In vitro studies indicate that taurolidine has a direct and selective antineoplastic effect on glial and neuronal brain tumor cells, and in addition, has been shown to significantly enhance the activity of cytotoxic cancer drugs, including vincristine. If feasible, the two companies intend to create a powerful therapy that selectively targets tumor cells while minimizing effects on normal cells.
Pediatric neuroblastoma, an Orphan Disease in the United States, is an adrenal cancer that develops in the nerve cells of the medulla and is the most common extracranial tumor in childhood, usually occurring in infants and children under 10.

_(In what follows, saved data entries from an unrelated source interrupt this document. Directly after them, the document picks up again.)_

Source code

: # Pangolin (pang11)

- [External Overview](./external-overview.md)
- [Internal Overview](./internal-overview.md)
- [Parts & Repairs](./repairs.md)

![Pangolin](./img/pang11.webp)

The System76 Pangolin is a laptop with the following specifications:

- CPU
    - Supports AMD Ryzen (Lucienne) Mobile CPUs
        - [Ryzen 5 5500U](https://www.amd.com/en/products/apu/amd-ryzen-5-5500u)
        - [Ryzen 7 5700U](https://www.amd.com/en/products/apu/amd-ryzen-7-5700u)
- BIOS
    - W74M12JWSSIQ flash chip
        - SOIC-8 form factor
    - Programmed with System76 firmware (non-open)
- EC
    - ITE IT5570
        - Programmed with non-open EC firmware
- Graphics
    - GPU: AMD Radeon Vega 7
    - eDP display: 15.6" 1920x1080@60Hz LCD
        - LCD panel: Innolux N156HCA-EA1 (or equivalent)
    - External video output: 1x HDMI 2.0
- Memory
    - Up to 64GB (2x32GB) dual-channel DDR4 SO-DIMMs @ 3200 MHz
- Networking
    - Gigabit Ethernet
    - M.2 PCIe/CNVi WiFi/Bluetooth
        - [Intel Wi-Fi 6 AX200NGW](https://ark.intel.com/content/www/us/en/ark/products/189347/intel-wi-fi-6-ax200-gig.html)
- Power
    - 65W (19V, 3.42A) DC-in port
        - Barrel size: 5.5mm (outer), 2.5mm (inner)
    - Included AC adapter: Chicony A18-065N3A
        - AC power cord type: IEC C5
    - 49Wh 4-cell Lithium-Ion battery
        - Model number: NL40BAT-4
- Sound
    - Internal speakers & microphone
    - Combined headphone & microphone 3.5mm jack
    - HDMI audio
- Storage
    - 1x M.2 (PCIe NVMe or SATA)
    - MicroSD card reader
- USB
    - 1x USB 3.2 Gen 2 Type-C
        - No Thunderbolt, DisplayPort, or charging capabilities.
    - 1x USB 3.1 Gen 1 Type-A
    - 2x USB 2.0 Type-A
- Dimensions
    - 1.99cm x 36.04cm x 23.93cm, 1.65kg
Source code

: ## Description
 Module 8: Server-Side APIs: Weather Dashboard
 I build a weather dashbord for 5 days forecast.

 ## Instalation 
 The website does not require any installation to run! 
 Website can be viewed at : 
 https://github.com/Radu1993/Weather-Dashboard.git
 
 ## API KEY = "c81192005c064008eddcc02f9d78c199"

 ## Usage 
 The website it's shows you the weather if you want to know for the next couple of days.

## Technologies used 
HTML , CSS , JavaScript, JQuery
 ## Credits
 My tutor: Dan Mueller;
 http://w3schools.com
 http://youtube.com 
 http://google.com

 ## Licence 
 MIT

Taurolidine’s antimicrobial and anti-inflammatory properties may add significant value for the medical device market. Preliminary research has shown that taurolidine can be coated or incorporated into a number of medical materials, and CorMedix is exploring opportunities in the following areas:
- Sutures: protect exposed skin from infection
- Topicals: treat antimicrobial-resistant skin/soft tissue infections
- Wound closure materials: support healing for complex wounds such as burns
- Gels: viscosupplementation for osteoarthritis
- Nanofiber webs: incorporation into surgical meshes; tissue engineering
- Implanted devices: antimicrobial coating or integrated into device itself
Researchers from the faculty of Weill-Cornell University Medical College presented preliminary observations gathered from in vitro tests demonstrating the ability of taurolidine-loaded suture materials to inhibit bacterial growth in the vicinity of fibers and kill clinically significant human pathogens including Pseudomonas aeruginosa, Staphylococcus epidermidis, and Staphylococcus aureus. The results suggest that integrating taurolidine into the matrix of a monofilament or multifilament sutures could reduce surgical site infections, thereby improving overall patient outcomes.
CorMedix has secured a number of provisional patents to protect its intellectual property related to taurolidine-incorporated medical devices. The Company is interested in establishing strategic partnerships to develop future products in this space.